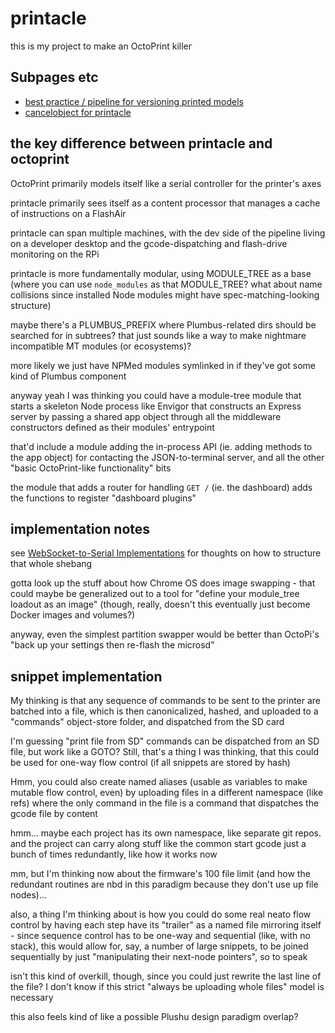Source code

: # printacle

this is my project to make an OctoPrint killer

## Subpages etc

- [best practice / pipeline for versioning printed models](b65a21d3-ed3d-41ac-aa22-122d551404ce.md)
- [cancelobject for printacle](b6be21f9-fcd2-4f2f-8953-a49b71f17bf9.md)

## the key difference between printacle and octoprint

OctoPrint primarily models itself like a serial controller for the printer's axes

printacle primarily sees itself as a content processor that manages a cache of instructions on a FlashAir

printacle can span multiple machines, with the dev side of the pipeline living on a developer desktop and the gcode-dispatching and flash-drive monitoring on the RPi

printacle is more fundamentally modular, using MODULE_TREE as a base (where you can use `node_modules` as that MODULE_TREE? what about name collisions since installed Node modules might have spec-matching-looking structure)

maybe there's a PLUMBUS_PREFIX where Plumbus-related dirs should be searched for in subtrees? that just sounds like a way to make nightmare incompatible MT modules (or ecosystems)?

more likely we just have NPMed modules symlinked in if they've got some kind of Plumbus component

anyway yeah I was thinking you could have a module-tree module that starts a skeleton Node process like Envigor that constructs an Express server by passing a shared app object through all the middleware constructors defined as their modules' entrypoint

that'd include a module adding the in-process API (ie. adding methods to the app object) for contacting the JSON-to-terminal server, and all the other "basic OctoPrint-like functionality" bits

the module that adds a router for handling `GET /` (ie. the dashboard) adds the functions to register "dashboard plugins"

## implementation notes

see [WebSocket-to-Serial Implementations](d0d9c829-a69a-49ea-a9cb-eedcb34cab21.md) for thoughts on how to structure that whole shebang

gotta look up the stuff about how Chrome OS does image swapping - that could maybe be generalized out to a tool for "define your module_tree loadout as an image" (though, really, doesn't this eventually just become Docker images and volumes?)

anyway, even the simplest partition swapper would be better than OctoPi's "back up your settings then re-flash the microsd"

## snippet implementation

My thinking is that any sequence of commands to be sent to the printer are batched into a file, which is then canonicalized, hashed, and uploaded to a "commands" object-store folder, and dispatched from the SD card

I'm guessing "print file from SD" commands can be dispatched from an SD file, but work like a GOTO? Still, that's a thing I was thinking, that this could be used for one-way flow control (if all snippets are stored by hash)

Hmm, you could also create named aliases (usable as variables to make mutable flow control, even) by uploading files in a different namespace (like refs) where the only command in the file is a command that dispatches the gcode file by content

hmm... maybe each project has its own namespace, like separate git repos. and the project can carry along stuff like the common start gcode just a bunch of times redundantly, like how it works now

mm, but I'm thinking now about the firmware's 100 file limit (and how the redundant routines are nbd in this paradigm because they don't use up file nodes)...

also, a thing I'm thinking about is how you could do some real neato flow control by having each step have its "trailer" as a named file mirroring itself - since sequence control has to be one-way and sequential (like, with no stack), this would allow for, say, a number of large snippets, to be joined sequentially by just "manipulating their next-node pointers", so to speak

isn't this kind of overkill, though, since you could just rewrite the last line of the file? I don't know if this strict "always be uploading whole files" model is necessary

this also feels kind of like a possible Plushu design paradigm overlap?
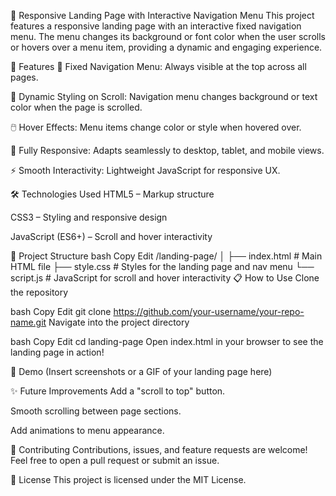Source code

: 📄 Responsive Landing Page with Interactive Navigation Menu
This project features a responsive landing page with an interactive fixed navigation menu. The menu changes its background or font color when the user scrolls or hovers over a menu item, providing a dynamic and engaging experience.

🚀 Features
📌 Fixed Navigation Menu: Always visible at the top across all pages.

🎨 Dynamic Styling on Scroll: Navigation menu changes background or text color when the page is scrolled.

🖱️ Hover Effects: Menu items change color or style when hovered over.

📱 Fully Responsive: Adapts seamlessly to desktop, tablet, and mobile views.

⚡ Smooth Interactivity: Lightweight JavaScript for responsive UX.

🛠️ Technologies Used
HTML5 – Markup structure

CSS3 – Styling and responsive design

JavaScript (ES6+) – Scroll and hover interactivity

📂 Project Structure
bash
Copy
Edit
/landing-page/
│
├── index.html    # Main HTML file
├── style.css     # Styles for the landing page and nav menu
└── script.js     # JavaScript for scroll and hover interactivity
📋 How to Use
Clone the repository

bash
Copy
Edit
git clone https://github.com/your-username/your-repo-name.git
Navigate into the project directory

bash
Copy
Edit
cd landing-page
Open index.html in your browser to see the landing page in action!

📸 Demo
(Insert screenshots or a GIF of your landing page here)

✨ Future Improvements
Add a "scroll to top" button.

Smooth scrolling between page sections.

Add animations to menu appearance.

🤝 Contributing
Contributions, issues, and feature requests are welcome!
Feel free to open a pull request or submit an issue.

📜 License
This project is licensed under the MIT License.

▶ **WHAT IS NEEDED**
The required answer is the run of lines above, starting at the line with "across all pages." and ending at the line with "when hovered over.", reproduced exactly with both ends.

▶ **RESULT OF THIS EXERCISE**
📌 Fixed Navigation Menu: Always visible at the top across all pages.

🎨 Dynamic Styling on Scroll: Navigation menu changes background or text color when the page is scrolled.

🖱️ Hover Effects: Menu items change color or style when hovered over.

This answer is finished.